# [Given records]
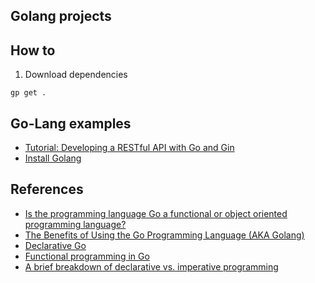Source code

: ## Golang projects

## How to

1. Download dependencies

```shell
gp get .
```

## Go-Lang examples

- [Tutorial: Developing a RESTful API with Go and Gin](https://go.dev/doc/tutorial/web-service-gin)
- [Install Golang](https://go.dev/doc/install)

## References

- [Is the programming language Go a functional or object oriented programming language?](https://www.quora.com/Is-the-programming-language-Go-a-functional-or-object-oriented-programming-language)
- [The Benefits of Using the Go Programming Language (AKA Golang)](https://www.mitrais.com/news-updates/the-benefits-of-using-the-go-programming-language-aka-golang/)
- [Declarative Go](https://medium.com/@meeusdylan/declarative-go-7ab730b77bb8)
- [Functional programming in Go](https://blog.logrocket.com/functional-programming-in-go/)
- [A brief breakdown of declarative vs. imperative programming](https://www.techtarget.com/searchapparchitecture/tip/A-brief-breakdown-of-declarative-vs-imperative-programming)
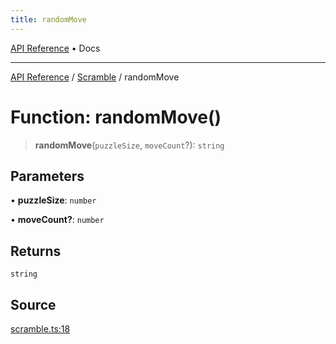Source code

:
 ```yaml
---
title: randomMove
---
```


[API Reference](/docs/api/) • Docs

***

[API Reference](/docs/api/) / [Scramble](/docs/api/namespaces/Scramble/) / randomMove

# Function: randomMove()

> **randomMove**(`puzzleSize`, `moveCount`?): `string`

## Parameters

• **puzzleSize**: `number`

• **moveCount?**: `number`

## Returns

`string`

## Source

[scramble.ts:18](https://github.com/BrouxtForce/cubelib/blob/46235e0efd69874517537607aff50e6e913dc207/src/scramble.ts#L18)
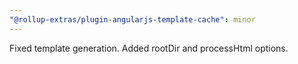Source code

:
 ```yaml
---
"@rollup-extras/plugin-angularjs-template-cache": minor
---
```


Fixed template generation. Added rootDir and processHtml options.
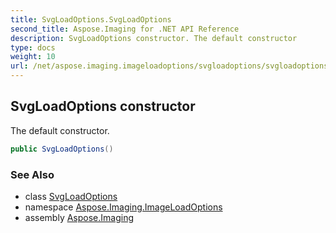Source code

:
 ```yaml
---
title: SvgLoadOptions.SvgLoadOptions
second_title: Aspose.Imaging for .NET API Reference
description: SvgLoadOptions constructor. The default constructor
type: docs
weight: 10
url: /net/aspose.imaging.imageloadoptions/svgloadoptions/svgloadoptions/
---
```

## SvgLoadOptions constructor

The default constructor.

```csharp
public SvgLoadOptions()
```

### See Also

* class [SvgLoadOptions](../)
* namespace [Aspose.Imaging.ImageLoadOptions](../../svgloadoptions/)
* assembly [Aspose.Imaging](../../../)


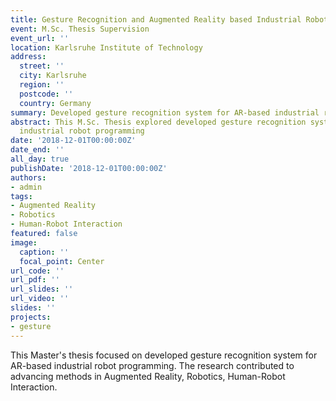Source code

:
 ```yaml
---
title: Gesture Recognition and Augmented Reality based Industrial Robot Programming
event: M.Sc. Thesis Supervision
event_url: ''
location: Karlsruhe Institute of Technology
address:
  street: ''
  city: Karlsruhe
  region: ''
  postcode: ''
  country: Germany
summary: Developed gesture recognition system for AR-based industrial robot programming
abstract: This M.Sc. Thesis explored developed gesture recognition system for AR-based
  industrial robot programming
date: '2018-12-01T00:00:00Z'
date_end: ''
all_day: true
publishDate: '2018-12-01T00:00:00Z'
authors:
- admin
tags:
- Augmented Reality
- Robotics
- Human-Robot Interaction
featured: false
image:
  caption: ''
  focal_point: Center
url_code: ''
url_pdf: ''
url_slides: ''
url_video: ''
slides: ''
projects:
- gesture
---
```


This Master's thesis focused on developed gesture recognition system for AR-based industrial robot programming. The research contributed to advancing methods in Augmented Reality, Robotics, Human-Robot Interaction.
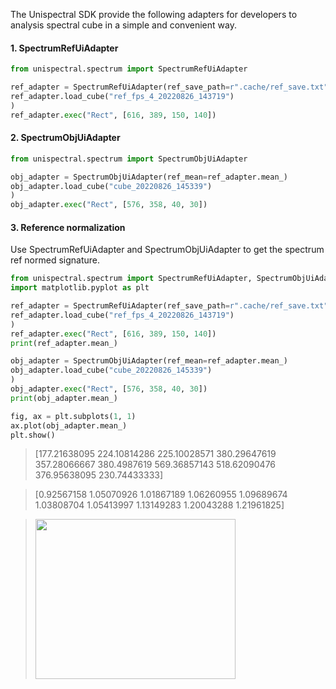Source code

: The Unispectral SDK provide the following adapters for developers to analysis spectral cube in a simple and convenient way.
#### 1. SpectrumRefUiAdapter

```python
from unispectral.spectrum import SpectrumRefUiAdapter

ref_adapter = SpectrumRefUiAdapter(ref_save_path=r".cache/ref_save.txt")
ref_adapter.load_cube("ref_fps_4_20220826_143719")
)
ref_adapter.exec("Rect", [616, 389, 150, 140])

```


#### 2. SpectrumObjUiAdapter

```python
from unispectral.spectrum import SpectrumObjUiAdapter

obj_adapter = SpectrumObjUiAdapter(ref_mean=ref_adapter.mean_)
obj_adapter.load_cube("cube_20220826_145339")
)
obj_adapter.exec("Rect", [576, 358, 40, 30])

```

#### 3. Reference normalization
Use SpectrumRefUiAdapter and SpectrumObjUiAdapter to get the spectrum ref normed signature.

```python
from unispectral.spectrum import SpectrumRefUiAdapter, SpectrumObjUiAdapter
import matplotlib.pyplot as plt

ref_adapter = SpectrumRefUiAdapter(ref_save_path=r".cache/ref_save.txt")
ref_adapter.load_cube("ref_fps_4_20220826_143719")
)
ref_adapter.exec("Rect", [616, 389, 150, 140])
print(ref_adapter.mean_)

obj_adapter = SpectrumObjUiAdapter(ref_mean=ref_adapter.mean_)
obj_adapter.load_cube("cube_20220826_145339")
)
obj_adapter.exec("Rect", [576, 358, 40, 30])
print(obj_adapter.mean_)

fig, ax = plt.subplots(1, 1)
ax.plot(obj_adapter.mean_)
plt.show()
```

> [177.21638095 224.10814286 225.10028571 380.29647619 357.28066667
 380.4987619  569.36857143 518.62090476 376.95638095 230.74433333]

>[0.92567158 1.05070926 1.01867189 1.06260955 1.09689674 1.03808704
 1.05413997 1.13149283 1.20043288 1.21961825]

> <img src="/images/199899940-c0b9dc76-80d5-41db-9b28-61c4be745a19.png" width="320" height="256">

# [Task instructions]
Each record should be printed again precisely, though not its pictures.

# [Output of the task]
Source code

: ## Golang projects

## How to

1. Download dependencies

```shell
gp get .
```

## Go-Lang examples

- [Tutorial: Developing a RESTful API with Go and Gin](https://go.dev/doc/tutorial/web-service-gin)
- [Install Golang](https://go.dev/doc/install)

## References

- [Is the programming language Go a functional or object oriented programming language?](https://www.quora.com/Is-the-programming-language-Go-a-functional-or-object-oriented-programming-language)
- [The Benefits of Using the Go Programming Language (AKA Golang)](https://www.mitrais.com/news-updates/the-benefits-of-using-the-go-programming-language-aka-golang/)
- [Declarative Go](https://medium.com/@meeusdylan/declarative-go-7ab730b77bb8)
- [Functional programming in Go](https://blog.logrocket.com/functional-programming-in-go/)
- [A brief breakdown of declarative vs. imperative programming](https://www.techtarget.com/searchapparchitecture/tip/A-brief-breakdown-of-declarative-vs-imperative-programming)
Source code

:
 ```yaml
---
title: randomMove
---
```


[API Reference](/docs/api/) • Docs

***

[API Reference](/docs/api/) / [Scramble](/docs/api/namespaces/Scramble/) / randomMove

# Function: randomMove()

> **randomMove**(`puzzleSize`, `moveCount`?): `string`

## Parameters

• **puzzleSize**: `number`

• **moveCount?**: `number`

## Returns

`string`

## Source

[scramble.ts:18](https://github.com/BrouxtForce/cubelib/blob/46235e0efd69874517537607aff50e6e913dc207/src/scramble.ts#L18)
Source code

:
 ```yaml
---
"@rollup-extras/plugin-angularjs-template-cache": minor
---
```


Fixed template generation. Added rootDir and processHtml options.
Source code

:
 ```yaml
---
title: SvgLoadOptions.SvgLoadOptions
second_title: Aspose.Imaging for .NET API Reference
description: SvgLoadOptions constructor. The default constructor
type: docs
weight: 10
url: /net/aspose.imaging.imageloadoptions/svgloadoptions/svgloadoptions/
---
```

## SvgLoadOptions constructor

The default constructor.

```csharp
public SvgLoadOptions()
```

### See Also

* class [SvgLoadOptions](../)
* namespace [Aspose.Imaging.ImageLoadOptions](../../svgloadoptions/)
* assembly [Aspose.Imaging](../../../)


Source code

:
 ```yaml
---
title: Gesture Recognition and Augmented Reality based Industrial Robot Programming
event: M.Sc. Thesis Supervision
event_url: ''
location: Karlsruhe Institute of Technology
address:
  street: ''
  city: Karlsruhe
  region: ''
  postcode: ''
  country: Germany
summary: Developed gesture recognition system for AR-based industrial robot programming
abstract: This M.Sc. Thesis explored developed gesture recognition system for AR-based
  industrial robot programming
date: '2018-12-01T00:00:00Z'
date_end: ''
all_day: true
publishDate: '2018-12-01T00:00:00Z'
authors:
- admin
tags:
- Augmented Reality
- Robotics
- Human-Robot Interaction
featured: false
image:
  caption: ''
  focal_point: Center
url_code: ''
url_pdf: ''
url_slides: ''
url_video: ''
slides: ''
projects:
- gesture
---
```


This Master's thesis focused on developed gesture recognition system for AR-based industrial robot programming. The research contributed to advancing methods in Augmented Reality, Robotics, Human-Robot Interaction.
Source code

: The Unispectral SDK provide the following adapters for developers to analysis spectral cube in a simple and convenient way.
#### 1. SpectrumRefUiAdapter

```python
from unispectral.spectrum import SpectrumRefUiAdapter

ref_adapter = SpectrumRefUiAdapter(ref_save_path=r".cache/ref_save.txt")
ref_adapter.load_cube("ref_fps_4_20220826_143719")
)
ref_adapter.exec("Rect", [616, 389, 150, 140])

```


#### 2. SpectrumObjUiAdapter

```python
from unispectral.spectrum import SpectrumObjUiAdapter

obj_adapter = SpectrumObjUiAdapter(ref_mean=ref_adapter.mean_)
obj_adapter.load_cube("cube_20220826_145339")
)
obj_adapter.exec("Rect", [576, 358, 40, 30])

```

#### 3. Reference normalization
Use SpectrumRefUiAdapter and SpectrumObjUiAdapter to get the spectrum ref normed signature.

```python
from unispectral.spectrum import SpectrumRefUiAdapter, SpectrumObjUiAdapter
import matplotlib.pyplot as plt

ref_adapter = SpectrumRefUiAdapter(ref_save_path=r".cache/ref_save.txt")
ref_adapter.load_cube("ref_fps_4_20220826_143719")
)
ref_adapter.exec("Rect", [616, 389, 150, 140])
print(ref_adapter.mean_)

obj_adapter = SpectrumObjUiAdapter(ref_mean=ref_adapter.mean_)
obj_adapter.load_cube("cube_20220826_145339")
)
obj_adapter.exec("Rect", [576, 358, 40, 30])
print(obj_adapter.mean_)

fig, ax = plt.subplots(1, 1)
ax.plot(obj_adapter.mean_)
plt.show()
```

> [177.21638095 224.10814286 225.10028571 380.29647619 357.28066667
 380.4987619  569.36857143 518.62090476 376.95638095 230.74433333]

>[0.92567158 1.05070926 1.01867189 1.06260955 1.09689674 1.03808704
 1.05413997 1.13149283 1.20043288 1.21961825]

> <img src="/images/199899940-c0b9dc76-80d5-41db-9b28-61c4be745a19.png" width="320" height="256">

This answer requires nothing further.